Problem:
Leave every picture out and return the rest of the listing verbatim.

Records to process:
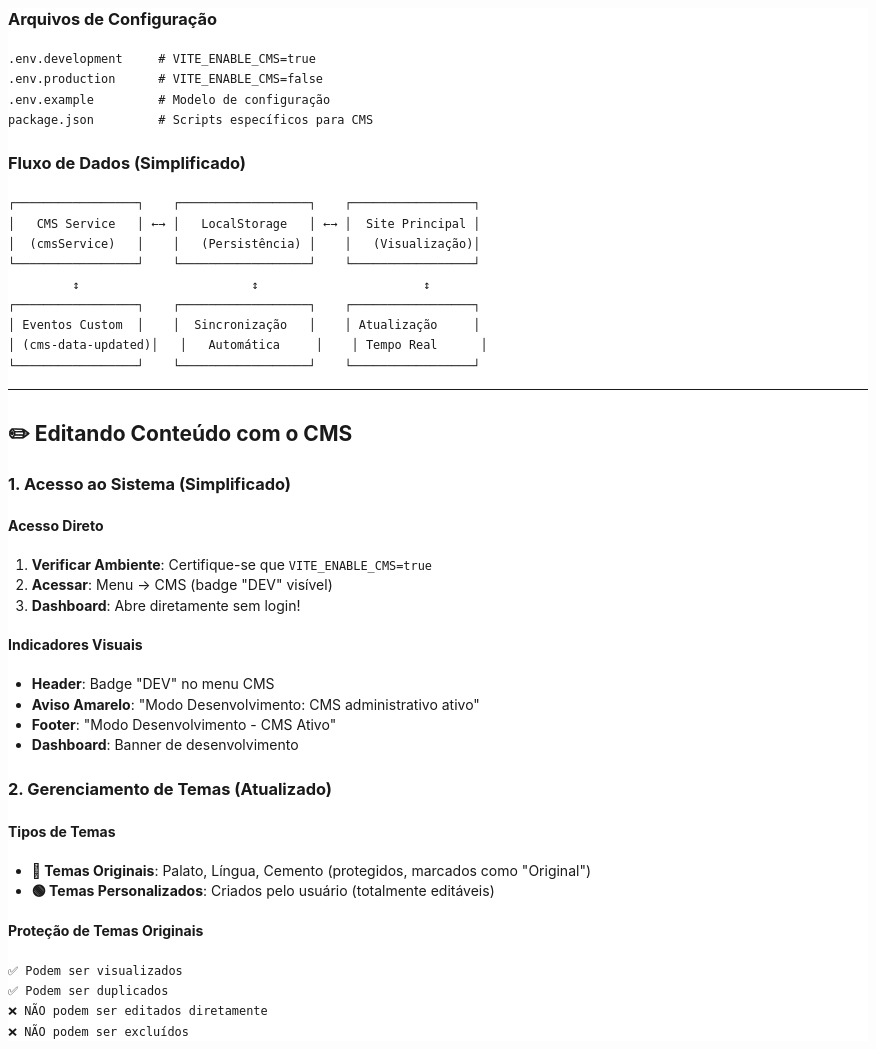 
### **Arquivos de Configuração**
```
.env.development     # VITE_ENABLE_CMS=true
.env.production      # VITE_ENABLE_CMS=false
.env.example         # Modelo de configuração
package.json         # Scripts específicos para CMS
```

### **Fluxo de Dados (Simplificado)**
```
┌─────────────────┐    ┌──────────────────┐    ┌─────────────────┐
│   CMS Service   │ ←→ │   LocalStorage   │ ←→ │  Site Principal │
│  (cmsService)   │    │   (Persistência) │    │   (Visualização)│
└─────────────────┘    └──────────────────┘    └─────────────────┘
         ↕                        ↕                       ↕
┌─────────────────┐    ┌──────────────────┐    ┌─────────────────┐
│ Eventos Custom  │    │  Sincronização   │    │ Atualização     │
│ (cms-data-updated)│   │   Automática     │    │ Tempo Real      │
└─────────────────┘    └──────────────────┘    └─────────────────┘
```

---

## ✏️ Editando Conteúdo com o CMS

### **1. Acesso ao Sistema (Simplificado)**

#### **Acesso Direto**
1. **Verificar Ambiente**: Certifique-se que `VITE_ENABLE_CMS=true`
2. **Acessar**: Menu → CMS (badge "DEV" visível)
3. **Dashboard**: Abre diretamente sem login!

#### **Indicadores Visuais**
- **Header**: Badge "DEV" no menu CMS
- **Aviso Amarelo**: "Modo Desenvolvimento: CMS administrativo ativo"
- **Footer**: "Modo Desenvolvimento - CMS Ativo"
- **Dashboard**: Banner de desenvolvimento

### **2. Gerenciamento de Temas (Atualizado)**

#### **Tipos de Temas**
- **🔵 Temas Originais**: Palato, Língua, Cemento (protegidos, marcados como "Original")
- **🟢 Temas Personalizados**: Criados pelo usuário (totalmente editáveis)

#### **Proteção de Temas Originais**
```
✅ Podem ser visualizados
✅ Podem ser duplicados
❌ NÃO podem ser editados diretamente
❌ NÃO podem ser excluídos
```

Response below:
### **Arquivos de Configuração**
```
.env.development     # VITE_ENABLE_CMS=true
.env.production      # VITE_ENABLE_CMS=false
.env.example         # Modelo de configuração
package.json         # Scripts específicos para CMS
```

### **Fluxo de Dados (Simplificado)**
```
┌─────────────────┐    ┌──────────────────┐    ┌─────────────────┐
│   CMS Service   │ ←→ │   LocalStorage   │ ←→ │  Site Principal │
│  (cmsService)   │    │   (Persistência) │    │   (Visualização)│
└─────────────────┘    └──────────────────┘    └─────────────────┘
         ↕                        ↕                       ↕
┌─────────────────┐    ┌──────────────────┐    ┌─────────────────┐
│ Eventos Custom  │    │  Sincronização   │    │ Atualização     │
│ (cms-data-updated)│   │   Automática     │    │ Tempo Real      │
└─────────────────┘    └──────────────────┘    └─────────────────┘
```

---

## ✏️ Editando Conteúdo com o CMS

### **1. Acesso ao Sistema (Simplificado)**

#### **Acesso Direto**
1. **Verificar Ambiente**: Certifique-se que `VITE_ENABLE_CMS=true`
2. **Acessar**: Menu → CMS (badge "DEV" visível)
3. **Dashboard**: Abre diretamente sem login!

#### **Indicadores Visuais**
- **Header**: Badge "DEV" no menu CMS
- **Aviso Amarelo**: "Modo Desenvolvimento: CMS administrativo ativo"
- **Footer**: "Modo Desenvolvimento - CMS Ativo"
- **Dashboard**: Banner de desenvolvimento

### **2. Gerenciamento de Temas (Atualizado)**

#### **Tipos de Temas**
- **🔵 Temas Originais**: Palato, Língua, Cemento (protegidos, marcados como "Original")
- **🟢 Temas Personalizados**: Criados pelo usuário (totalmente editáveis)

#### **Proteção de Temas Originais**
```
✅ Podem ser visualizados
✅ Podem ser duplicados
❌ NÃO podem ser editados diretamente
❌ NÃO podem ser excluídos
```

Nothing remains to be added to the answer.